Hence, to get anything out of the meetings, it is necessary to take notes and then go home and do research and practice. The presenter’s notes are always posted on our website and are available to all members, so it really isn’t necessary to take notes during the meeting unless you want to do your research while it is fresh in your mind.

For others like myself, we enjoy the opportunity to share what we know. If we’re not effective in teaching, it’s because we’re not trained educators. But that won’t keep us from trying.

If what you are looking for is something more like a workshop, there have been times when OLLI (Osher Lifelong Learning Institute) has provided classes that are more like a workshop.

If you need personal training on any given topic, there are a few people in the area who are available to come to your home for one-on-one mentoring for a fee.

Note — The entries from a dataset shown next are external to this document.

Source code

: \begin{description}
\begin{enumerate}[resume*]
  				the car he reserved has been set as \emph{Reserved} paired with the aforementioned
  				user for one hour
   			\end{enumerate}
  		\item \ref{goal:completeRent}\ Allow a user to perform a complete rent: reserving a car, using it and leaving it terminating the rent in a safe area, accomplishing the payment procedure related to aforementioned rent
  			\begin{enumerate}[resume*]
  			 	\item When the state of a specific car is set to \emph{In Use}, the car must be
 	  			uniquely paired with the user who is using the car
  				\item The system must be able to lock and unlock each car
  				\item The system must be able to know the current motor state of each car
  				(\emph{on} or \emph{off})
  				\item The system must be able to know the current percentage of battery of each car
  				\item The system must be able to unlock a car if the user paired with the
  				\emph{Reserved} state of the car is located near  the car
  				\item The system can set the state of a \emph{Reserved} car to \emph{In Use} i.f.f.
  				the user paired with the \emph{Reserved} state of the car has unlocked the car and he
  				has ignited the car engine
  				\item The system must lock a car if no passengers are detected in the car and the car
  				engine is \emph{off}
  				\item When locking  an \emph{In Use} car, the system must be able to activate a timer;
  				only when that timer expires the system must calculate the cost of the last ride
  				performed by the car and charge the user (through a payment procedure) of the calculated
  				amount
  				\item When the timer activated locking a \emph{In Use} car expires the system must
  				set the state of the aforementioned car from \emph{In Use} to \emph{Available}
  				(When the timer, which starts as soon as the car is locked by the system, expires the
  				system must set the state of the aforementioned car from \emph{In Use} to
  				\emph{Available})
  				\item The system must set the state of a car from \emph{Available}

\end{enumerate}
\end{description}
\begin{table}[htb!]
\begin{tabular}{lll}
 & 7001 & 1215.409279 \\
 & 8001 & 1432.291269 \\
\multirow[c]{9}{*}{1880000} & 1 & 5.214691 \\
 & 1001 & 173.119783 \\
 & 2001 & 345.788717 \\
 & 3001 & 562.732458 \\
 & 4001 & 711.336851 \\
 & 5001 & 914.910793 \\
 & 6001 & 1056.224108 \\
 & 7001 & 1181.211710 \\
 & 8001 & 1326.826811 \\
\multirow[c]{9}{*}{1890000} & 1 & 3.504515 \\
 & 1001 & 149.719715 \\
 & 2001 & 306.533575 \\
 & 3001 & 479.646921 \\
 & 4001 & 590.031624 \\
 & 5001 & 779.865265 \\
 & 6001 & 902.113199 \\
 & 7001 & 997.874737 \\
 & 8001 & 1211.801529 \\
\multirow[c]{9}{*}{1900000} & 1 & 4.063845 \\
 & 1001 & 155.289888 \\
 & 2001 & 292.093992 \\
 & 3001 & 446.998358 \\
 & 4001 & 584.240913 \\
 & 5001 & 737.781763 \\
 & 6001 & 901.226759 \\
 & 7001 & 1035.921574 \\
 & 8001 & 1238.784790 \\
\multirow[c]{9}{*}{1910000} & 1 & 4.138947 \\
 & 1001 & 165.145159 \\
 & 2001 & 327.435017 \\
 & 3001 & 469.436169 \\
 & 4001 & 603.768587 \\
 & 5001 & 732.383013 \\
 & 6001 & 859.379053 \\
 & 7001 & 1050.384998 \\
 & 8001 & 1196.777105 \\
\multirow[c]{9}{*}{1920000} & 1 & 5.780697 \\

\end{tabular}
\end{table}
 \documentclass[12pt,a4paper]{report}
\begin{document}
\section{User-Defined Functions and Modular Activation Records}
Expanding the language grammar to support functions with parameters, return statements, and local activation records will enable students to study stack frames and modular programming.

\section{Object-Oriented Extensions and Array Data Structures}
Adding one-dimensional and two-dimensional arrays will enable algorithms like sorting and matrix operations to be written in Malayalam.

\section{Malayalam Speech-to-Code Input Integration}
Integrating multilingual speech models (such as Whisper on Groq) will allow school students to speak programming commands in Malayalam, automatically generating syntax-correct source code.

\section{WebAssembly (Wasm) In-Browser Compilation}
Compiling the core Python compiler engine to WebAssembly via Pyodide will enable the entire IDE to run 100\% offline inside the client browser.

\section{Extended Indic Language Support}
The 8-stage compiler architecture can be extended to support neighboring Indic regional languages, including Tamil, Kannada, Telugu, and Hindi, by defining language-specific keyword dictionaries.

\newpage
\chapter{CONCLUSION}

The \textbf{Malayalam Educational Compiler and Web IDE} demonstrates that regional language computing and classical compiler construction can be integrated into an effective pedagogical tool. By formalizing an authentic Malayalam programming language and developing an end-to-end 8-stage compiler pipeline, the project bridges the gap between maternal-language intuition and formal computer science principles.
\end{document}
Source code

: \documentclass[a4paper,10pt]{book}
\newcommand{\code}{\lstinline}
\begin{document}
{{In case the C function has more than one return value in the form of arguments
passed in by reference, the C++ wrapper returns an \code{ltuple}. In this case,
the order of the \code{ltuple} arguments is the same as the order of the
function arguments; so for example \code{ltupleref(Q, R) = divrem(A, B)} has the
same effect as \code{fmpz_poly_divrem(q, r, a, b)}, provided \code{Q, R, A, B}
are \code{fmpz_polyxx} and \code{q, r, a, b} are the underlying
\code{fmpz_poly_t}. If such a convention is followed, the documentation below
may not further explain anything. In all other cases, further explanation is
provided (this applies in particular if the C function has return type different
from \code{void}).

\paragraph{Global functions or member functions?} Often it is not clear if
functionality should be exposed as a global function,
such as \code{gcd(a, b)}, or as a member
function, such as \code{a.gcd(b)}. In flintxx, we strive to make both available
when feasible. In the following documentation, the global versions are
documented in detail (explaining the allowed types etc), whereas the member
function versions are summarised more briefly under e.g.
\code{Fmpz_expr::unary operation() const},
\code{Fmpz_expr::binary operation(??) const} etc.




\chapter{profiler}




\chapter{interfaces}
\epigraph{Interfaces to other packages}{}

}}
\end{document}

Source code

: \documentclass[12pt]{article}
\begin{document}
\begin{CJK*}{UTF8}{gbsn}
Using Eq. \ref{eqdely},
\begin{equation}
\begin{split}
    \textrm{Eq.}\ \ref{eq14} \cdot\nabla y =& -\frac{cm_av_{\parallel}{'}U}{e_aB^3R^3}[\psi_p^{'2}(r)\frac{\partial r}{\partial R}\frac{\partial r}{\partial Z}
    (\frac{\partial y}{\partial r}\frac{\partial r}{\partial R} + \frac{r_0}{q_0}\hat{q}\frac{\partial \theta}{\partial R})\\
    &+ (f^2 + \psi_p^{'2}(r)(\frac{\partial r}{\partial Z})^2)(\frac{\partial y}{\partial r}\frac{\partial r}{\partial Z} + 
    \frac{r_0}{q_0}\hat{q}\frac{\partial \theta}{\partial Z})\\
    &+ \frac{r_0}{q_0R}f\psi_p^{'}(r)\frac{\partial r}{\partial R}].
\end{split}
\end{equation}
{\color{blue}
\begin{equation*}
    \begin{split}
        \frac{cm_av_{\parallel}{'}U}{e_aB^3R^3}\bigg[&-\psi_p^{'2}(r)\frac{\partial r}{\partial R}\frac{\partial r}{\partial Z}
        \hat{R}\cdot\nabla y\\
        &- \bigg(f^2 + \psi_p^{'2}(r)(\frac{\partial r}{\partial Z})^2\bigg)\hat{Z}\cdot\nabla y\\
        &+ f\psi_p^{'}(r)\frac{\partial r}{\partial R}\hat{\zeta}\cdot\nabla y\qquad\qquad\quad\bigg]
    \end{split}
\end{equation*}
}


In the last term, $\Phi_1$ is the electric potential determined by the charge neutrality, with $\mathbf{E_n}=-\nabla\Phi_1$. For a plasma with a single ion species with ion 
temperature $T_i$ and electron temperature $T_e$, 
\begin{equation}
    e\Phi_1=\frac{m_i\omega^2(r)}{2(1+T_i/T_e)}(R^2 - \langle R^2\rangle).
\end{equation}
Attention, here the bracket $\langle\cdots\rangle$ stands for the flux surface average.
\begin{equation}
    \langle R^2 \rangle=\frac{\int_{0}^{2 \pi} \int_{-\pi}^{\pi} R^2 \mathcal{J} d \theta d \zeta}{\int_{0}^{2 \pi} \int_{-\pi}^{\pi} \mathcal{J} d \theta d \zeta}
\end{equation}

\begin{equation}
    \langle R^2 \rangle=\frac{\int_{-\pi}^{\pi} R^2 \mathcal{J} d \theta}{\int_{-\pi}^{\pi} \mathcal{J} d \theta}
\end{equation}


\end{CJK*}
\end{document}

And there are hundreds of short video tutorials for free online an any subject imaginable.

The real problem regarding computers is the terminology. If you don’t understand the terms, nothing will make sense. So learning computer terminology is important no matter what task you want to do. What is a Dock? What’s the difference between a browser and a search engine? What’s the difference between a Window and a Desktop and a display? How can I find what I know is on my computer? That all comes under the heading of Computer 101. So maybe we need to offer workshops or spend a little more time in our presentations just about computer terminology and how things work together.

My take on not coming to meetings is like not going out to the garden. You have no idea what will germinate if you don’t pay attention to it.

When I go to a meeting (any club that I belong to), I might go home with only one new piece of information. And for me to spend two hours listening to the same stuff over and over to get one new idea is worth it to me. Because my friends are there.